Pursuant to Government Code § 65009, if you challenge, in court, the approval of a conditional use, you may be limited to raising only those issues you or someone else raised at the public hearing described in this notice, or in written correspondence delivered to the Planning Commission at, or prior to, the public hearing.

What does “exceptions for dwelling unit exposure” mean exactly? Does that mean they toss up an 84 foot building on the back side of Baycrest’s swimming pool without regard to the fact that they’re blocking sunlight from the units (like mine) whose only window looks out into the pool area?

What does “requires a Variance for open space” mean exactly? While the other developments in the neighborhood are providing open spaces for the neighborhood that meet the plan, these guys can get around the requirement? This should makes everyone who lives in Rincon Hill a little angry, if my interpretation is correct.

Furthermore, what kind of units and who will live in this building of 113 residential units – will these be apartments, condos, or what?

Don’t get me wrong – I’m not a NIMBY, anti-development type by any means. However, I am a stickler for playing by the rules established by the community in which you’re wanting to develop your property. If you want to build a building in Rincon Hill, you should be prepared to follow the Rincon Hill Plan as community members and other stakeholders agreed upon and the Board of Supervisors and the Mayor approved in 2005.

If you live in BayCrest Towers, Bridgeview, or Portside, you certainly have an interest in speaking up and pointing out the impact on sunlight and shadowing from an 8-story development. If you live or work in Rincon Hill, you certainly should have an interest in new developments providing open space as prescribed in the Rincon Hill Plan to try to gain some ground on the lack of parks and other publicly accessible recreational areas for people in the neighborhood.

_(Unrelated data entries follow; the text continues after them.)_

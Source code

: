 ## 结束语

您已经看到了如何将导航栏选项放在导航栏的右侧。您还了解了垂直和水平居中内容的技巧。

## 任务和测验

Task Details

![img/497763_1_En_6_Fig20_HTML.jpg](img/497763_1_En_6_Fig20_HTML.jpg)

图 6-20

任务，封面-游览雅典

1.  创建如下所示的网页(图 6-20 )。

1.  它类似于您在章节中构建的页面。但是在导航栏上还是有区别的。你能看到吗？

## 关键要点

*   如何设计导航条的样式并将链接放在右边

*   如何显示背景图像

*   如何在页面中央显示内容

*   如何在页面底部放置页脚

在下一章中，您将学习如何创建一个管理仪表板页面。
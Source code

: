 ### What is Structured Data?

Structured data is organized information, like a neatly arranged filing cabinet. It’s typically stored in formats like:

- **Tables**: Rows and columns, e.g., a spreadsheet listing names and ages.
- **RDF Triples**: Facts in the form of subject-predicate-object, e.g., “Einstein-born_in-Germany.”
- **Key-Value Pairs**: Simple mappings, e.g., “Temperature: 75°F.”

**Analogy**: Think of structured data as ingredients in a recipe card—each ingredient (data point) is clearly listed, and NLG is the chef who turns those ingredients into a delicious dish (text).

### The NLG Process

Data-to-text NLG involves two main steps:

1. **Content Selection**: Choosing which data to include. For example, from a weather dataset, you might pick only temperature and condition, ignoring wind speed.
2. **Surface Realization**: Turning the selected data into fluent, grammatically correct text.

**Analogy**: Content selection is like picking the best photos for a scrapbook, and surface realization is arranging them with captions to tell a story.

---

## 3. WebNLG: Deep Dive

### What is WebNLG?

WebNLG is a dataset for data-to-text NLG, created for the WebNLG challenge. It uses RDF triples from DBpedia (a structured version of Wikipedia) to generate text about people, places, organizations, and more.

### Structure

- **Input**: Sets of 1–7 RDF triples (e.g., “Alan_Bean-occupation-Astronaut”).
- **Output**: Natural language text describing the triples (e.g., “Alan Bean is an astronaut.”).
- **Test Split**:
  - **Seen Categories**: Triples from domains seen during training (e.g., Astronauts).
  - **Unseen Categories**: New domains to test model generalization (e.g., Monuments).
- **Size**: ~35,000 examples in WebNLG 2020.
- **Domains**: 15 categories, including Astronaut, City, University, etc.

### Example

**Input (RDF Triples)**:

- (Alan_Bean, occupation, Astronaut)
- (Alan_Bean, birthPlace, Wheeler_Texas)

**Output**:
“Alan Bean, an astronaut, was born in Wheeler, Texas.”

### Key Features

ACTION STEPS – (if you have additional suggestions for actions, please let me know at RinconHill@gmail.com)

1. Tell your neighbors that a developer is wanting to put up an 8-story building in a very small space running between Main and Beale Streets and get exemptions because they don’t have the room to meet Planninc Code requirements in Rincon Hill (maybe they shouldn’t be developing the land into an 8-story, 113-unit building then), and that we need their (your neighbors) help (in particular, a postal letter and, if possible, attendance at a Planning Commission meeting). The most helpful action is attendance at the March 26th NEW DATE April 9, 2009 meeting.

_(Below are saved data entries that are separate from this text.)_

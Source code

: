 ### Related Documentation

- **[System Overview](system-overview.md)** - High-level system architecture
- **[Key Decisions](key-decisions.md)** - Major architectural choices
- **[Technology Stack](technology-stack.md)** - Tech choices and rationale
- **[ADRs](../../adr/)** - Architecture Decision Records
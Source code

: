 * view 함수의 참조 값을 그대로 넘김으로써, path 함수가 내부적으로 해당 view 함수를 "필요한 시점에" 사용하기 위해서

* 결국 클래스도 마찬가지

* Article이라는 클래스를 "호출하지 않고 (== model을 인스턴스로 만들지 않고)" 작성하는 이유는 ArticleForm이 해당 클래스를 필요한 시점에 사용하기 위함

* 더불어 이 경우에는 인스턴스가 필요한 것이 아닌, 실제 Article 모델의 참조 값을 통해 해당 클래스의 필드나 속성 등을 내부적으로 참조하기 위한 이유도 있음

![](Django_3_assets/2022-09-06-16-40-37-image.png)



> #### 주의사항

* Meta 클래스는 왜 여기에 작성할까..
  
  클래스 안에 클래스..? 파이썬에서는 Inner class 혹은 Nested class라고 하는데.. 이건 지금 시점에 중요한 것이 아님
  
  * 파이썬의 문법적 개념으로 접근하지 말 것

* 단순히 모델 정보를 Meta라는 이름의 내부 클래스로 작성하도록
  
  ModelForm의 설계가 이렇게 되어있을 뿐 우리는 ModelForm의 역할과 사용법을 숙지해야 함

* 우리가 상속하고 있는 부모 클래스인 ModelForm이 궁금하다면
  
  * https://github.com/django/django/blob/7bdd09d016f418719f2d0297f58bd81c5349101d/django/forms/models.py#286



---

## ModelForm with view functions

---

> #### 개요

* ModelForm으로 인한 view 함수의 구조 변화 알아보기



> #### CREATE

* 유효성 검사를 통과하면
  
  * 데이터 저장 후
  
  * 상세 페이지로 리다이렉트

2. Write a postal letter and email TODAY to Mr. Ben Fu, Planning Department, 1650 Mission Street, 4th Floor, San Francisco, CA 94103 telling the planning Commission to deny any and all requested exceptions relating to Case Nos. 2007.1121XV. Tell them an 8-story building would practically eliminate sunlight for BayCrest Towers residents with units facing the courtyard, casting shadows over the BayCrest Towers recreational open spaceHere’s a sample letter (feel free to send me suggested edits/improvements):

See updated sample letter and other info. at http://livable.wetpaint.com

Attend the March 26, 2009 NEW DATE April 9, 2009 Planning Commission meeting. While we’re not nearly as organized YET in Rincon Hill as the Telegraph Hill/North Beach/Barbary Coast residents, we have to start somewhere. While the letters are nice, showing up at the meeting actually makes the difference if anything will have an effect.

Any suggestions are appreciated – RinconHill@gmail.com Like I said earlier, I don’t claim to understand the Planning Code very well right now, but I know that you can’t sit on your hands and be quiet while people or businesses are trying to wrangle out of obligations expected of everybody else – like somebody showing up to eat dinner and leaving without helping to wash the dishes or even so much as a thank you.

Update 2:40pm on 3/9/2009 – I have a better understanding of the exceptions requests now (and modified my text above to reflect my new understanding), but I’m still looking for any suggestions.